**Aim of the task:** Please output exactly the part of the records below that opens with the line containing "If you always" and closes with the line containing "Most code coverage", both lines included, and nothing else.

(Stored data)
------------------------
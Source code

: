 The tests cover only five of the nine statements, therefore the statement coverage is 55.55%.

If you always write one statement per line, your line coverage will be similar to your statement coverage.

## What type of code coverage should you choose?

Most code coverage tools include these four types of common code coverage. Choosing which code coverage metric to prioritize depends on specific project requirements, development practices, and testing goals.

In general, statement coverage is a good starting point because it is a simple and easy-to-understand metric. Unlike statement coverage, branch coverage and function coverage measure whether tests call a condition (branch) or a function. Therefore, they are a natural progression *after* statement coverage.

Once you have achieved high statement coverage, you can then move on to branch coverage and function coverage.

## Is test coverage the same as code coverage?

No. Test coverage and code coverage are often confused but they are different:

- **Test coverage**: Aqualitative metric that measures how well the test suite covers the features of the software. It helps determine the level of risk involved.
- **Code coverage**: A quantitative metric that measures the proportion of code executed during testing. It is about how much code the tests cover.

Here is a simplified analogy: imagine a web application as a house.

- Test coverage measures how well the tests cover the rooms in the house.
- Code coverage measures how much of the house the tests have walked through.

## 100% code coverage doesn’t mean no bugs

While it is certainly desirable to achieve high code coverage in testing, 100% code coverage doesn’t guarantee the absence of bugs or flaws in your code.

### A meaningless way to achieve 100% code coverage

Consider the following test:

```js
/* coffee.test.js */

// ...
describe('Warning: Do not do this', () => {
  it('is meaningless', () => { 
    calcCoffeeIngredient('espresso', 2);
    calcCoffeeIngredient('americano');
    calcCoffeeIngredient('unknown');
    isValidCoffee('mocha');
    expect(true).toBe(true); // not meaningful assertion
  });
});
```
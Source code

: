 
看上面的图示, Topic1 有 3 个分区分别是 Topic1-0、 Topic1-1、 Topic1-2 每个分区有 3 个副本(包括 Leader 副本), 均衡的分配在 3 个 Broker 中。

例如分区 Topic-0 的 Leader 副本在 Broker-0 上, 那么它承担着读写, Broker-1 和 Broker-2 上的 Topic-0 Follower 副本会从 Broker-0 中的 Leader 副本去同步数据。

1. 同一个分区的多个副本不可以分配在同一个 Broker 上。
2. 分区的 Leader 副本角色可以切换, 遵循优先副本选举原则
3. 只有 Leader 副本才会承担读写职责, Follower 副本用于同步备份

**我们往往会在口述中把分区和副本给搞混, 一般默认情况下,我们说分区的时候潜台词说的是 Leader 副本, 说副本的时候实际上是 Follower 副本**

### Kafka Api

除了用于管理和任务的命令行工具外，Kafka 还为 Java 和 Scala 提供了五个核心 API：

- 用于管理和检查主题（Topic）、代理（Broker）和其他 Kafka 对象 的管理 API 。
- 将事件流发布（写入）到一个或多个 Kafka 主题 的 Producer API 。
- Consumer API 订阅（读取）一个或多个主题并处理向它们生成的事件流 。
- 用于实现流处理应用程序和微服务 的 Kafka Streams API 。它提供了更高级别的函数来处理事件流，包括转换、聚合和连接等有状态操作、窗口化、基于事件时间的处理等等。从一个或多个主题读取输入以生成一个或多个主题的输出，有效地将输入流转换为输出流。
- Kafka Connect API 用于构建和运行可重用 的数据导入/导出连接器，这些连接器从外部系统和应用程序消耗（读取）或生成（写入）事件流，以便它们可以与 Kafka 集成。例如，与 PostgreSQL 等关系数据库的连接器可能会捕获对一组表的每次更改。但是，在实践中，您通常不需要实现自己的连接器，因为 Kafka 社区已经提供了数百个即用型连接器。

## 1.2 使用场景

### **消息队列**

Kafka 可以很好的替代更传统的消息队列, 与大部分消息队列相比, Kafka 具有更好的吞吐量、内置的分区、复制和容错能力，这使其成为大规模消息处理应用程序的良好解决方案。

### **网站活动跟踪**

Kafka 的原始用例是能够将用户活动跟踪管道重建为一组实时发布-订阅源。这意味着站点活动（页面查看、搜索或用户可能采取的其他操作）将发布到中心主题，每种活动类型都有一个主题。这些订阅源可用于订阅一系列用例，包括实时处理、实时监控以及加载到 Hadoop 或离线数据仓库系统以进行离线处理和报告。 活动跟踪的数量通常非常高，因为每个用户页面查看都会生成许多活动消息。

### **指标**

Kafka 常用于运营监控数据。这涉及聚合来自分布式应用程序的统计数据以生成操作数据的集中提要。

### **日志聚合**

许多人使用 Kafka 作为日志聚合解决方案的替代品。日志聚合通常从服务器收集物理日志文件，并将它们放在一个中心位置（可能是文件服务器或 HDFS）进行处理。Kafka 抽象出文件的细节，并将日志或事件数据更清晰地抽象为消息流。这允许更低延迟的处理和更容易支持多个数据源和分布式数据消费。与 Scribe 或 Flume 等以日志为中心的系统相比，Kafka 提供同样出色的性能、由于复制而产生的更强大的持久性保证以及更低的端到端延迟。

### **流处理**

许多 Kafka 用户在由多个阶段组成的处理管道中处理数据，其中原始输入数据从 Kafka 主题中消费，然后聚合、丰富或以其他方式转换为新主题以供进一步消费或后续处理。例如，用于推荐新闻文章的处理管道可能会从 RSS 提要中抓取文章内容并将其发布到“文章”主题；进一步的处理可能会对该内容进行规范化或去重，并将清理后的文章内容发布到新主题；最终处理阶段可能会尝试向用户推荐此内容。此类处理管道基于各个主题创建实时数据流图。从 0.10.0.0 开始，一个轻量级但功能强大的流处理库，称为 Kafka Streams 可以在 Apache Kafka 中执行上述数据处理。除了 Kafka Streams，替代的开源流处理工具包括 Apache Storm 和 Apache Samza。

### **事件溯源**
------------------------
**Solution for this problem:**
If you always write one statement per line, your line coverage will be similar to your statement coverage.

## What type of code coverage should you choose?

Most code coverage tools include these four types of common code coverage. Choosing which code coverage metric to prioritize depends on specific project requirements, development practices, and testing goals.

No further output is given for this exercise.